All of the data below must be reproduced word for word, but without its images.

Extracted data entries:
-------
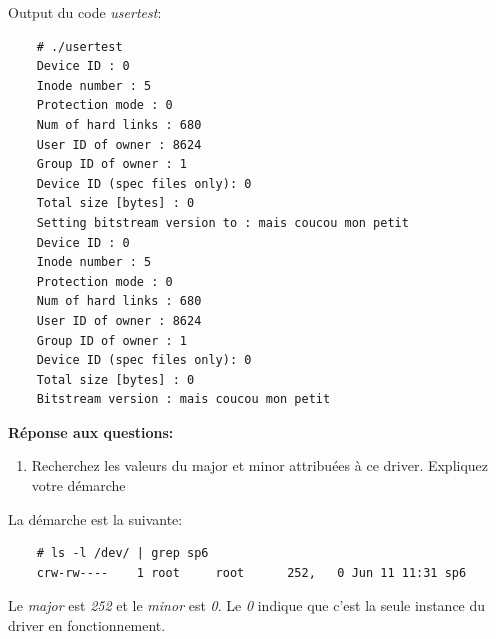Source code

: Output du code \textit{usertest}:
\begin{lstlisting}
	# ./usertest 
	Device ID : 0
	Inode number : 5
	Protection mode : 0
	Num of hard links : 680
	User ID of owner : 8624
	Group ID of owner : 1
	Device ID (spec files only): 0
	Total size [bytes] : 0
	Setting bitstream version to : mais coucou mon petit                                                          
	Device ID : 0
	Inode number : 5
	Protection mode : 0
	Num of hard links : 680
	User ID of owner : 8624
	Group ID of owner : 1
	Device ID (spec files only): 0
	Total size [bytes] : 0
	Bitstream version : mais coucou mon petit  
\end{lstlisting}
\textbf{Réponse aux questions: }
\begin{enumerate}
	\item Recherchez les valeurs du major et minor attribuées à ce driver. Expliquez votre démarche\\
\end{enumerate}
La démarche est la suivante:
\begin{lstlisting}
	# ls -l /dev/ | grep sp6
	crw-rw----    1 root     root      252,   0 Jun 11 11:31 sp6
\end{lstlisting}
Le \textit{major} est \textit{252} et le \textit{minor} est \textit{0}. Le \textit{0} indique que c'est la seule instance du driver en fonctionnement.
-------
EXERCISE OUTPUT:
Source code

: Output du code \textit{usertest}:
\begin{lstlisting}
	# ./usertest 
	Device ID : 0
	Inode number : 5
	Protection mode : 0
	Num of hard links : 680
	User ID of owner : 8624
	Group ID of owner : 1
	Device ID (spec files only): 0
	Total size [bytes] : 0
	Setting bitstream version to : mais coucou mon petit                                                          
	Device ID : 0
	Inode number : 5
	Protection mode : 0
	Num of hard links : 680
	User ID of owner : 8624
	Group ID of owner : 1
	Device ID (spec files only): 0
	Total size [bytes] : 0
	Bitstream version : mais coucou mon petit  
\end{lstlisting}
\textbf{Réponse aux questions: }
\begin{enumerate}
	\item Recherchez les valeurs du major et minor attribuées à ce driver. Expliquez votre démarche\\
\end{enumerate}
La démarche est la suivante:
\begin{lstlisting}
	# ls -l /dev/ | grep sp6
	crw-rw----    1 root     root      252,   0 Jun 11 11:31 sp6
\end{lstlisting}
Le \textit{major} est \textit{252} et le \textit{minor} est \textit{0}. Le \textit{0} indique que c'est la seule instance du driver en fonctionnement.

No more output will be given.